Caracteriza-se como uma transferência de renda com condicionalidades, mas que não exige contrapartidas. Além de que estipula pré-requisitos para o seu recebimento. Um outro ponto que pode ser comentado é que está política pode ser permanente, já que é possível de ser sustentada economicamente ao longo dos anos por não representar um valor tão expressivo e, além disso, apresenta um público-alvo mais específico.
O Cadastro Único (CadÚnico) é um sistema de cadastramento das famílias de baixa renda - aquelas que têm renda inferior a ½ salário-mínimo per capita ou renda total inferior a 3 salários mínimos. Este sistema ajudou a selecionar os parâmetros e operacionalização para o Bolsa Família, contou com uma articulação do governo federal com os estados e principalmente com as prefeituras para a realização do cadastramento e coleta de informações. Já para a parte de operacionalização do pagamento ficou ao encargo da Caixa Econômica Federal.
O Bolsa Família possibilitou que muitas pessoas de seu público-alvo, que não tinham acesso ao sistema financeiro o adentrassem, já que a operacionalização da política inclui um cartão e contas eram abertas automaticamente em nome dos responsáveis pela família, sem necessidade de solicitação ou comparecimento a uma agência. Além disso, não há nenhum tipo de exigência de destinação específica do benefício recebido, então a pessoa que o recebe pode gastar o dinheiro da maneira que quiser.
Esta política de renda já foi fruto de muitos debates, polêmicas e até visões equivocadas. Porém, seus resultados causam impactos positivos sobre a redução da desigualdade e da pobreza. A Organização para a Cooperação e o Desenvolvimento Econômico (OCDE) afirma que o gasto com o Bolsa Família representa 0,5% do PIB (Produto Interno Bruto) brasileiro e levou a uma redução de 15% nos índices de pobreza, alcançando a parcela mais vulnerável da população, além disso, recomendou o aumento deste benefício.
Auxílio Emergencial
Uma das medidas adotada pelo governo brasileiro no período de pandemia foi o Auxílio Emergencial instituído pela lei n° 13.982, 2 de abril de 2020. A lei estabelece que medidas excepcionais de proteção social a serem adotadas durante o período de enfrentamento da emergência de saúde pública de importância internacional decorrente do coronavírus. O objetivo do auxílio emergencial visa garantir que trabalhadores informais, microempreendedores individuais, autônomos e desempregados tivessem uma renda, visto a necessidade do isolamento social e a impossibilidade de exercerem suas atividades.

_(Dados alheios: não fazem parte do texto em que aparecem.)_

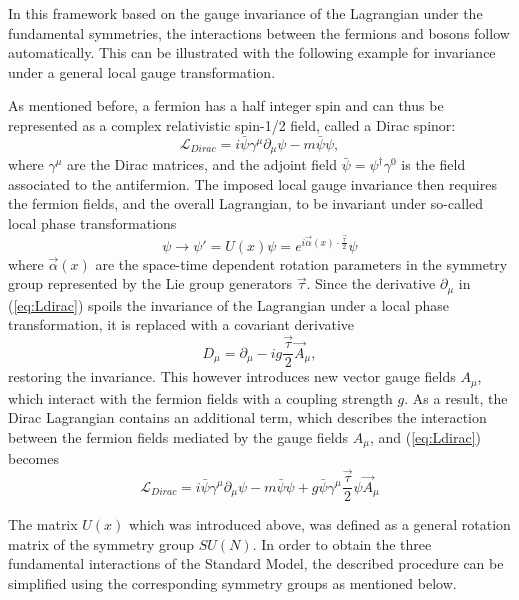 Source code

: In this framework based on the gauge invariance of the Lagrangian under the fundamental symmetries, the interactions between the fermions and bosons follow automatically. This can be illustrated with the following example for invariance under a general local gauge transformation.

As mentioned before, a fermion has a half integer spin and can thus be represented as a complex relativistic spin-1/2 field, called a Dirac spinor:
\begin{equation}
\label{eq:Ldirac}
 \mathcal{L}_{Dirac} = i\bar{\psi}\gamma^{\mu}\partial_{\mu}\psi - m\bar{\psi}\psi,
\end{equation}
where $\gamma^{\mu}$ are the Dirac matrices, and the adjoint field $\bar{\psi} = \psi^{\dagger}\gamma^0$ is the field associated to the antifermion. The imposed local gauge invariance then requires the fermion fields, and the overall Lagrangian, to be invariant under so-called local phase transformations
\begin{equation}
 \psi \rightarrow \psi' = U(x)\psi = e^{i\vec{\alpha}(x)\cdot\frac{\vec{\tau}}{2}}\psi
\end{equation}
where $\vec{\alpha}(x)$ are the space-time dependent rotation parameters in the symmetry group represented by the Lie group generators $\vec{\tau}$. Since the derivative $\partial_{\mu}$ in (\ref{eq:Ldirac}) spoils the invariance of the Lagrangian under a local phase transformation, it is replaced with a covariant derivative 
\begin{equation}
 D_{\mu} = \partial_{\mu} - ig\frac{\vec{\tau}}{2}\vec{A}_{\mu}, 
\end{equation}
restoring the invariance. This however introduces new vector gauge fields $A_{\mu}$, which interact with the fermion fields with a coupling strength $g$. As a result, the Dirac Lagrangian contains an additional term, which describes the interaction between the fermion fields mediated by the gauge fields $A_{\mu}$, and (\ref{eq:Ldirac}) becomes
\begin{equation}
  \mathcal{L}_{Dirac} = i\bar{\psi}\gamma^{\mu}\partial_{\mu}\psi - m\bar{\psi}\psi + g\bar{\psi}\gamma^{\mu}\frac{\vec{\tau}}{2}\psi\vec{A}_{\mu}
\end{equation}

The matrix $U(x)$ which was introduced above, was defined as a general rotation matrix of the symmetry group $SU(N)$. In order to obtain the three fundamental interactions of the Standard Model, the described procedure can be simplified using the corresponding symmetry groups as mentioned below.

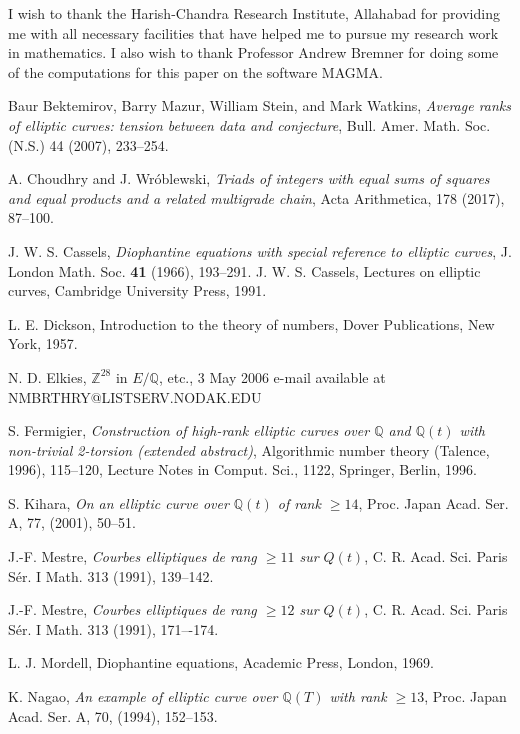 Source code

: \documentclass[11pt, leqno]{article}
\begin{document}
I wish to  thank the Harish-Chandra Research Institute, Allahabad for providing me with all necessary facilities that have helped me to pursue my research work in mathematics. I also wish to thank Professor Andrew Bremner for doing some of the computations for this paper on the software MAGMA.
\begin{thebibliography}{99}


 Baur Bektemirov, Barry Mazur, William Stein, and Mark Watkins, {\it Average ranks of elliptic
curves: tension between data and conjecture}, Bull. Amer. Math. Soc. (N.S.) 44 (2007), 233--254.

 A. Choudhry and  J. Wr\'oblewski, {\it Triads of integers with equal sums of squares and equal products and a related multigrade chain}, Acta Arithmetica,  178 (2017),  87--100.

 J. W. S. Cassels, {\it Diophantine equations with special reference to elliptic curves}, J. London Math. Soc. {\bf 41} (1966), 193--291.
 J. W. S. Cassels, Lectures on elliptic curves, Cambridge University Press, 1991. 

 L. E. Dickson, Introduction to the theory of numbers, Dover Publications, New York, 1957.

 N. D. Elkies,  $\mathbb{Z}^{28}$ in  $E/\mathbb{Q}$, etc., 3 May 2006 e-mail available at NMBRTHRY@LISTSERV.NODAK.EDU

 S. Fermigier, {\it Construction of high-rank elliptic curves over $\mathbb{Q}$ and $\mathbb{Q}(t)$ with non-trivial
2-torsion (extended abstract)}, Algorithmic number theory (Talence, 1996), 115--120, Lecture Notes in Comput. Sci.,
1122, Springer, Berlin, 1996.

 S. Kihara, {\it On an elliptic curve over $\mathbb{Q}(t)$ of rank $\geq 14$}, Proc. Japan Acad. Ser. A, 77,  (2001), 50--51.

 J.-F.  Mestre, {\it Courbes elliptiques de rang $≥11$ sur $Q(t)$}, C. R. Acad. Sci. Paris Sér. I Math. 313 (1991), 139--142.

 J.-F.  Mestre, {\it Courbes elliptiques de rang $≥12$ sur $Q(t)$},  C. R. Acad. Sci. Paris Sér. I Math. 313 (1991), 171–-174.
 
 L. J. Mordell, Diophantine equations, Academic Press, London, 1969. 

 K. Nagao, {\it An example of elliptic curve over $\mathbb{Q}(T)$ with rank $\geq 13$}, Proc. Japan Acad. Ser. A, 70,  (1994), 152--153.



\end{thebibliography}
\end{document}
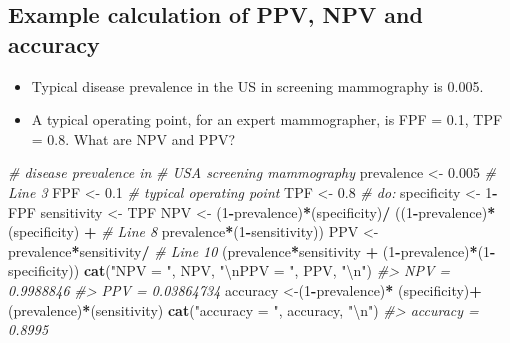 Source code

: \documentclass[
]{book}
\newenvironment{Shaded}{\begin{snugshade}}{\end{snugshade}}
\newcommand{\CharTok}[1]{\textcolor[rgb]{0.31,0.60,0.02}{#1}}
\newcommand{\CommentTok}[1]{\textcolor[rgb]{0.56,0.35,0.01}{\textit{#1}}}
\newcommand{\DecValTok}[1]{\textcolor[rgb]{0.00,0.00,0.81}{#1}}
\newcommand{\FloatTok}[1]{\textcolor[rgb]{0.00,0.00,0.81}{#1}}
\newcommand{\KeywordTok}[1]{\textcolor[rgb]{0.13,0.29,0.53}{\textbf{#1}}}
\newcommand{\NormalTok}[1]{#1}
\newcommand{\OperatorTok}[1]{\textcolor[rgb]{0.81,0.36,0.00}{\textbf{#1}}}
\newcommand{\StringTok}[1]{\textcolor[rgb]{0.31,0.60,0.02}{#1}}
\providecommand{\tightlist}{%
  \setlength{\itemsep}{0pt}\setlength{\parskip}{0pt}}
\begin{document}
\hypertarget{binaryTask0NpvPpvCode}{%
\subsection{Example calculation of PPV, NPV and accuracy}\label{binaryTask0NpvPpvCode}}

\begin{itemize}
\tightlist
\item
  Typical disease prevalence in the US in screening mammography is 0.005.
\item
  A typical operating point, for an expert mammographer, is FPF = 0.1, TPF = 0.8. What are NPV and PPV?
\end{itemize}

\begin{Shaded}
\begin{Highlighting}[]
\CommentTok{\# disease prevalence in }
\CommentTok{\# USA screening mammography}
\NormalTok{prevalence \textless{}{-}}\StringTok{ }\FloatTok{0.005} \CommentTok{\# Line 3}
\NormalTok{FPF \textless{}{-}}\StringTok{ }\FloatTok{0.1} \CommentTok{\# typical operating point}
\NormalTok{TPF \textless{}{-}}\StringTok{ }\FloatTok{0.8} \CommentTok{\#        do:}
\NormalTok{specificity \textless{}{-}}\StringTok{ }\DecValTok{1}\OperatorTok{{-}}\NormalTok{FPF}
\NormalTok{sensitivity \textless{}{-}}\StringTok{ }\NormalTok{TPF}
\NormalTok{NPV \textless{}{-}}\StringTok{ }\NormalTok{(}\DecValTok{1}\OperatorTok{{-}}\NormalTok{prevalence)}\OperatorTok{*}\NormalTok{(specificity)}\OperatorTok{/}
\StringTok{  }\NormalTok{((}\DecValTok{1}\OperatorTok{{-}}\NormalTok{prevalence)}\OperatorTok{*}\NormalTok{(specificity) }\OperatorTok{+}\StringTok{  }\CommentTok{\# Line 8}
\StringTok{     }\NormalTok{prevalence}\OperatorTok{*}\NormalTok{(}\DecValTok{1}\OperatorTok{{-}}\NormalTok{sensitivity))}
\NormalTok{PPV \textless{}{-}}\StringTok{ }\NormalTok{prevalence}\OperatorTok{*}\NormalTok{sensitivity}\OperatorTok{/}\StringTok{ }\CommentTok{\# Line 10}
\StringTok{  }\NormalTok{(prevalence}\OperatorTok{*}\NormalTok{sensitivity }\OperatorTok{+}\StringTok{ }
\StringTok{     }\NormalTok{(}\DecValTok{1}\OperatorTok{{-}}\NormalTok{prevalence)}\OperatorTok{*}\NormalTok{(}\DecValTok{1}\OperatorTok{{-}}\NormalTok{specificity))}
\KeywordTok{cat}\NormalTok{(}\StringTok{"NPV = "}\NormalTok{, NPV, }\StringTok{"}\CharTok{\textbackslash{}n}\StringTok{PPV = "}\NormalTok{, PPV, }\StringTok{"}\CharTok{\textbackslash{}n}\StringTok{"}\NormalTok{)}
\CommentTok{\#\textgreater{} NPV =  0.9988846 }
\CommentTok{\#\textgreater{} PPV =  0.03864734}
\NormalTok{accuracy \textless{}{-}(}\DecValTok{1}\OperatorTok{{-}}\NormalTok{prevalence)}\OperatorTok{*}
\StringTok{  }\NormalTok{(specificity)}\OperatorTok{+}\NormalTok{(prevalence)}\OperatorTok{*}\NormalTok{(sensitivity)}
\KeywordTok{cat}\NormalTok{(}\StringTok{"accuracy = "}\NormalTok{, accuracy, }\StringTok{"}\CharTok{\textbackslash{}n}\StringTok{"}\NormalTok{)}
\CommentTok{\#\textgreater{} accuracy =  0.8995}
\end{Highlighting}
\end{Shaded}
\end{document}
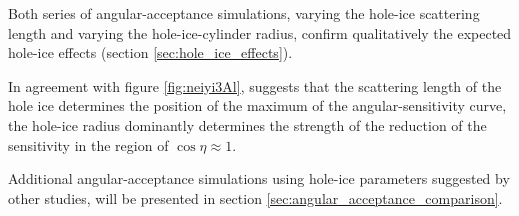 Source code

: Both series of angular-acceptance simulations, varying the hole-ice scattering length and varying the hole-ice-cylinder radius, confirm qualitatively the expected hole-ice effects (section \ref{sec:hole_ice_effects}).

In agreement with figure \ref{fig:neiyi3Al}, \rongen \cite{pocam} suggests
that the scattering length of the hole ice determines the position of the maximum of the angular-sensitivity curve, the hole-ice radius dominantly determines the strength of the reduction of the sensitivity in the region of $\cos \eta \approx 1$.

Additional angular-acceptance simulations using hole-ice parameters suggested by other studies, will be presented in section \ref{sec:angular_acceptance_comparison}.
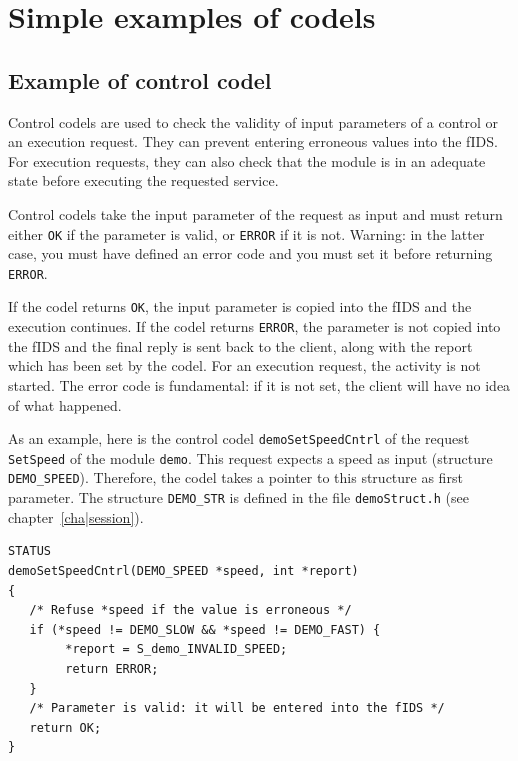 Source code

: \section{Simple examples of codels}

\subsection{Example of control codel}
\label{ssec|control|ex}

Control codels are used  to check the  validity of input parameters  of a
control  or  an execution request.    They can prevent entering erroneous
values  into the fIDS. For execution  requests, they can  also check that
the  module  is in   an adequate  state before  executing  the  requested
service.

Control codels take the input parameter of the  request as input and must
return either \texttt{OK} if the parameter is valid, or \texttt{ERROR} if it is
not. Warning: in the latter case, you must have defined an error code and
you must set it before returning \texttt{ERROR}.

If the  codel returns \texttt{OK}, the  input parameter  is copied into the
fIDS and the execution  continues. If the  codel returns \texttt{ERROR}, the
parameter is not copied into the fIDS and the final reply is sent back to
the client, along with the report which has been set by the codel. For an
execution  request,  the  activity is  not  started.   The error code  is
fundamental: if it is  not  set, the client   will have no idea  of  what
happened.

As an example, here  is the control  codel \texttt{demoSetSpeedCntrl} of  the
request \texttt{SetSpeed} of the module \texttt{demo}.  This request expects a
speed as input (structure \texttt{DEMO\_SPEED}).  Therefore, the codel takes
a pointer   to  this structure as  first  parameter.   The structure 
\texttt{DEMO\_STR}  is   defined    in  the    file  \texttt{demoStruct.h}    (see
chapter~\ref{cha|session}).

\begin{center}\begin{cartouche}\small\begin{verbatim}
STATUS
demoSetSpeedCntrl(DEMO_SPEED *speed, int *report)
{
   /* Refuse *speed if the value is erroneous */
   if (*speed != DEMO_SLOW && *speed != DEMO_FAST) {
        *report = S_demo_INVALID_SPEED;
        return ERROR;
   }
   /* Parameter is valid: it will be entered into the fIDS */
   return OK;
}
\end{verbatim}\end{cartouche}\end{center}

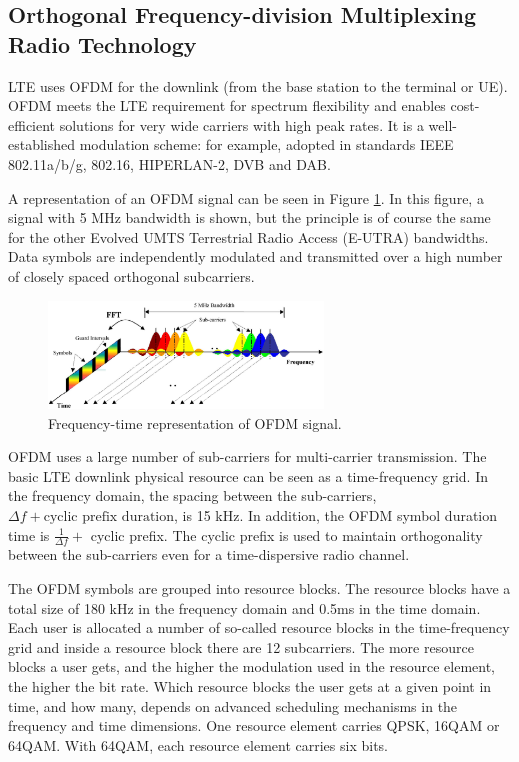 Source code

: \subsection{Orthogonal Frequency-division Multiplexing Radio Technology} %

LTE uses OFDM for the downlink (from the base station to the terminal or UE).
OFDM meets the LTE requirement for spectrum flexibility and enables
cost-efficient solutions for very wide carriers with high peak rates. It is a
well-established modulation scheme: for example, adopted in standards IEEE
802.11a/b/g, 802.16, HIPERLAN-2, DVB and DAB.

A representation of an OFDM signal can be seen in Figure \ref{fig:ofdmfreq}. In
this figure, a signal with 5 MHz bandwidth is shown, but the principle is of
course the same for the other Evolved UMTS Terrestrial Radio Access (E-UTRA)
bandwidths. Data symbols are independently modulated and transmitted over a high
number of closely spaced orthogonal subcarriers.

\begin{figure}[htbp]
    \centering
    \includegraphics[width=0.65\textwidth]{./figures/ofdm_frequency}
    \caption{ Frequency-time representation of OFDM signal.
    \label{fig:ofdmfreq}}
\end{figure}

OFDM uses a large number of sub-carriers for multi-carrier transmission. The
basic LTE downlink physical resource can be seen as a time-frequency grid. In
the frequency domain, the spacing between the sub-carriers, $\Delta f +
\text{cyclic prefix duration}$, is 15 kHz. In addition, the OFDM symbol duration
time is $\frac{1}{\Delta f} +$ cyclic prefix. The cyclic prefix is used to
maintain orthogonality between the sub-carriers even for a time-dispersive radio
channel.

The OFDM symbols are grouped into resource blocks. The resource blocks have a
total size of 180 kHz in the frequency domain and 0.5ms in the time domain. Each
user is allocated a number of so-called resource blocks in the time-frequency
grid and inside a resource block there are 12 subcarriers. The more resource
blocks a user gets, and the higher the modulation used in the resource element,
the higher the bit rate. Which resource blocks the user gets at a given point in
time, and how many, depends on advanced scheduling mechanisms in the frequency
and time dimensions. One resource element carries QPSK, 16QAM or 64QAM. With
64QAM, each resource element carries six bits.

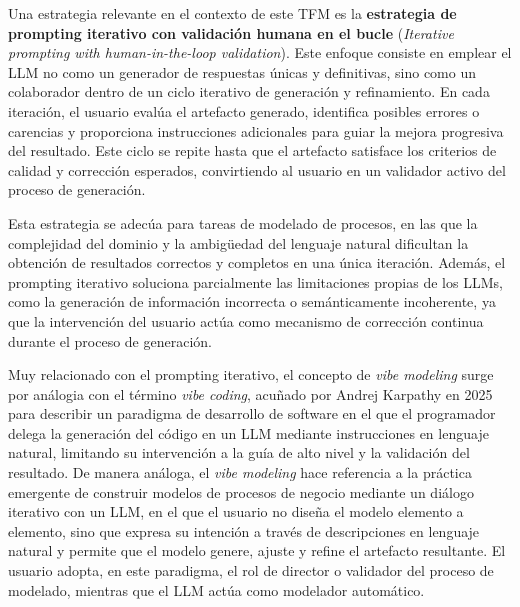 Una estrategia relevante en el contexto de este TFM es la \textbf{estrategia de prompting iterativo con validación humana en el bucle} (\textit{Iterative prompting with human-in-the-loop validation}). Este enfoque consiste en emplear el LLM no como un generador de respuestas únicas y definitivas, sino como un colaborador dentro de un ciclo iterativo de generación y refinamiento. En cada iteración, el usuario evalúa el artefacto generado, identifica posibles errores o carencias y proporciona instrucciones adicionales para guiar la mejora progresiva del resultado. Este ciclo se repite hasta que el artefacto satisface los criterios de calidad y corrección esperados, convirtiendo al usuario en un validador activo del proceso de generación.


Esta estrategia se adecúa para tareas de modelado de procesos, en las que la complejidad del dominio y la ambigüedad del lenguaje natural dificultan la obtención de resultados correctos y completos en una única iteración. Además, el prompting iterativo soluciona parcialmente las limitaciones propias de los LLMs, como la generación de información incorrecta o semánticamente incoherente, ya que la intervención del usuario actúa como mecanismo de corrección continua durante el proceso de generación. 

Muy relacionado con el prompting iterativo, el concepto de \textit{vibe modeling} surge por análogia con el término \textit{vibe coding}, acuñado por Andrej Karpathy en 2025
para describir un paradigma de desarrollo de software en el que el programador delega la generación del código en un LLM mediante instrucciones en lenguaje natural, limitando su intervención a la guía de alto nivel y la validación del resultado. De manera análoga, el \textit{vibe modeling} hace referencia a la práctica emergente de construir modelos de procesos de negocio mediante un diálogo iterativo con un LLM, en el que el usuario no diseña el modelo elemento a elemento, sino que expresa su intención a través de descripciones en lenguaje natural y permite que el modelo genere, ajuste y refine el artefacto resultante. El usuario adopta, en este paradigma, el rol de director o validador del proceso de modelado, mientras que el LLM actúa como modelador automático.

O Auxílio Emergencial, como o próprio nome sinaliza, é emergencial, pensado para atender ao público-alvo dentro de uma eventualidade, que é a pandemia de covid-19, é uma substituição de parte da renda que foi perdida por essas pessoas. Não é possível manter o auxílio emergencial como uma política de renda permanente, é economicamente insustentável, visto que este foi o maior programa de política de renda que já aconteceu no Brasil, tanto em relação ao orçamento destinado, quanto ao número de pessoas que tiveram acesso ao benefício.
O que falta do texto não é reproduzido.